5. The 2013 Act has liberalized the administrative procedures by relaxing the requirement of obtaining the central government approval provided the company complies with certain requirements including seeking approval by way of special resolution for payment of managerial remuneration. Similar relaxation norms as envisaged in the 2013 Act had been incorporated in Schedule XIII of the 1956 Act by virtue of the recent circulars issued by MCA.
6. The definition of remuneration has undergone a few changes in the 2013 Act. The 2013 Act in section 2(78), defines remuneration as any money or its equivalent given or passed to any person for services rendered by him and includes perquisites as defined under the income- tax Act, 1961. The remuneration thus defined includes reimbursement of any direct taxes to managerial personnel. The 1956 Act defined remuneration under section 198 by way of an explanation and provided for the certain specific inclusions that would be construed as remuneration. Section 200 of the 1956 Act specifically prohibited tax-free payments. The 2013 Act has indirectly incorporated the same requirement by clarifying that the term remuneration includes any reimbursement of direct taxes.
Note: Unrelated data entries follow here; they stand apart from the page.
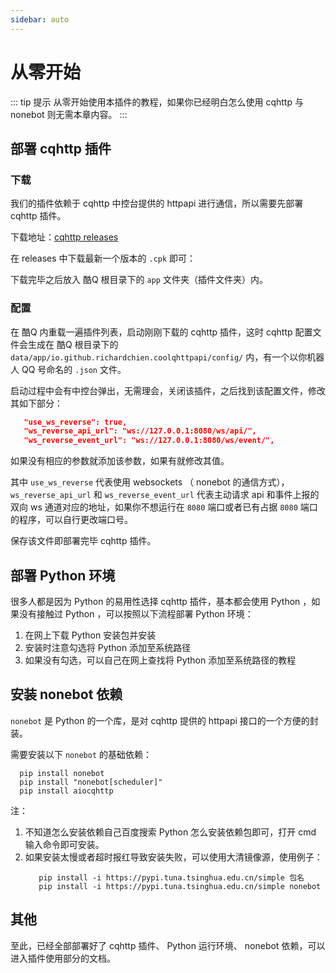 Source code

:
 ```yaml
---
sidebar: auto
---
```


# 从零开始

::: tip 提示
从零开始使用本插件的教程，如果你已经明白怎么使用 cqhttp 与 nonebot 则无需本章内容。
:::

## 部署 cqhttp 插件
### 下载
我们的插件依赖于 cqhttp 中控台提供的 httpapi 进行通信，所以需要先部署 cqhttp 插件。

下载地址：[cqhttp releases](https://github.com/richardchien/coolq-http-api/releases)

在 releases 中下载最新一个版本的 `.cpk` 即可：
<img :src="$withBase('/cqhttp_releases.jpg')">

下载完毕之后放入 酷Q 根目录下的 `app` 文件夹（插件文件夹）内。

### 配置
在 酷Q 内重载一遍插件列表，启动刚刚下载的 cqhttp 插件，这时 cqhttp 配置文件会生成在 酷Q 根目录下的 `data/app/io.github.richardchien.coolqhttpapi/config/` 内，有一个以你机器人 QQ 号命名的 `.json` 文件。

启动过程中会有中控台弹出，无需理会，关闭该插件，之后找到该配置文件，修改其如下部分：
```json
   "use_ws_reverse": true,
   "ws_reverse_api_url": "ws://127.0.0.1:8080/ws/api/",
   "ws_reverse_event_url": "ws://127.0.0.1:8080/ws/event/",
```

如果没有相应的参数就添加该参数，如果有就修改其值。

其中 `use_ws_reverse` 代表使用 websockets （ nonebot 的通信方式），`ws_reverse_api_url` 和 `ws_reverse_event_url` 代表主动请求 api 和事件上报的双向 ws 通道对应的地址，如果你不想运行在 `8080` 端口或者已有占据 `8080` 端口的程序，可以自行更改端口号。

保存该文件即部署完毕 cqhttp 插件。

## 部署 Python 环境
很多人都是因为 Python 的易用性选择 cqhttp 插件，基本都会使用 Python ，如果没有接触过 Python ，可以按照以下流程部署 Python 环境：
1. 在网上下载 Python 安装包并安装
2. 安装时注意勾选将 Python 添加至系统路径
3. 如果没有勾选，可以自己在网上查找将 Python 添加至系统路径的教程

## 安装 nonebot 依赖
 `nonebot` 是 Python 的一个库，是对 cqhttp 提供的 httpapi 接口的一个方便的封装。

 需要安装以下 `nonebot` 的基础依赖：
 ```shell
   pip install nonebot
   pip install "nonebot[scheduler]"
   pip install aiocqhttp
 ```

注：
1. 不知道怎么安装依赖自己百度搜索 Python 怎么安装依赖包即可，打开 cmd 输入命令即可安装。
2. 如果安装太慢或者超时报红导致安装失败，可以使用大清镜像源，使用例子：
   ```shell
      pip install -i https://pypi.tuna.tsinghua.edu.cn/simple 包名
      pip install -i https://pypi.tuna.tsinghua.edu.cn/simple nonebot
   ```

## 其他
至此，已经全部部署好了 cqhttp 插件、 Python 运行环境、 nonebot 依赖，可以进入插件使用部分的文档。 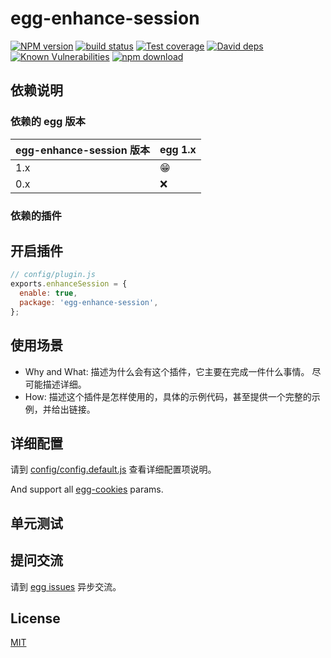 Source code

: # egg-enhance-session

[![NPM version][npm-image]][npm-url]
[![build status][travis-image]][travis-url]
[![Test coverage][codecov-image]][codecov-url]
[![David deps][david-image]][david-url]
[![Known Vulnerabilities][snyk-image]][snyk-url]
[![npm download][download-image]][download-url]

[npm-image]: https://img.shields.io/npm/v/egg-enhance-session.svg?style=flat-square
[npm-url]: https://npmjs.org/package/egg-enhance-session
[travis-image]: https://img.shields.io/travis/eggjs/egg-enhance-session.svg?style=flat-square
[travis-url]: https://travis-ci.org/eggjs/egg-enhance-session
[codecov-image]: https://img.shields.io/codecov/c/github/eggjs/egg-enhance-session.svg?style=flat-square
[codecov-url]: https://codecov.io/github/eggjs/egg-enhance-session?branch=master
[david-image]: https://img.shields.io/david/eggjs/egg-enhance-session.svg?style=flat-square
[david-url]: https://david-dm.org/eggjs/egg-enhance-session
[snyk-image]: https://snyk.io/test/npm/egg-enhance-session/badge.svg?style=flat-square
[snyk-url]: https://snyk.io/test/npm/egg-enhance-session
[download-image]: https://img.shields.io/npm/dm/egg-enhance-session.svg?style=flat-square
[download-url]: https://npmjs.org/package/egg-enhance-session

<!--
Description here.
-->

## 依赖说明

### 依赖的 egg 版本

egg-enhance-session 版本 | egg 1.x
--- | ---
1.x | 😁
0.x | ❌

### 依赖的插件
<!--

如果有依赖其它插件，请在这里特别说明。如

- security
- multipart

-->

## 开启插件

```js
// config/plugin.js
exports.enhanceSession = {
  enable: true,
  package: 'egg-enhance-session',
};
```

## 使用场景

- Why and What: 描述为什么会有这个插件，它主要在完成一件什么事情。
尽可能描述详细。
- How: 描述这个插件是怎样使用的，具体的示例代码，甚至提供一个完整的示例，并给出链接。

## 详细配置

请到 [config/config.default.js](config/config.default.js) 查看详细配置项说明。

And support all [egg-cookies](https://github.com/eggjs/egg-cookies/blob/master/README.zh-CN.md) params.

## 单元测试

<!-- 描述如何在单元测试中使用此插件，例如 schedule 如何触发。无则省略。-->

## 提问交流

请到 [egg issues](https://github.com/eggjs/egg/issues) 异步交流。

## License

[MIT](LICENSE)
7. The 2013 Act clarifies that premium paid by a company for any insurance taken by a company on behalf of its managing director, whole time director, manager, chief executive officer, chief financial officer, or company secretary for indemnifying any of them against any liability in respect of any negligence, default, misfeasance, breach of duty or breach of trust for which they may be guilty in relation to the company would not be treated as part of remuneration except for the cases where the person is proved to be guilty. The provisions cited above are similar to that of the existing provisions of section 201 of the 1956 Act.
3. Calculation of profits [section 198 of the 2013 Act]
The 2013 Act sets out in detail about the allowances and deductions that a company should include while computing the profits for the purpose of determining the managerial remuneration. To illustrate, the 2013 Act states that while computing its profits, credit should not be given for any change in the carrying amount of an asset or of a liability recognized in equity reserves including surplus in profit and loss account on measurement of the asset or the liability at fair value.
4. Recovery of remuneration in certain cases [section 199 of the 2013 Act]
The 2013 Act contains stringent provisions in case the company is required to restate its financial statements pursuant to fraud or non- compliance with any requirement under the 2013 Act and the Rules made thereunder. As against the existing requirement of section 309 of the 1956 Act which only refers to the fact that excess remuneration paid to managerial personnel cannot be waived except with the previous approval of the central government, the 2013 Act moves a step forward and enables the company to recover the excess remuneration paid (including stock options) from any past or present managing director or whole-time director or manager or chief executive officer who, during the period for which the financial statements have been restated, has acted in such capacity.
5. Appointment of key managerial personnel [section 203]
The 2013 Act provides for mandatory appointment of following whole-time key managerial personnel for every listed company and every other company having a paid-up share capital of five crore INR or more*:
(I) Managing director, or chief executive officer or manager and in their absence, a whole-time director.
(ii) Company Secretary.
(iii) Chief financial officer Further, the 2013 Act also states that an individual cannot be appointed or reappointed as the chairperson of the company, as well as the.
the managing director or chief executive officer of the company at the same time except where the articles of such a company provide otherwise or the company does not carry multiple businesses.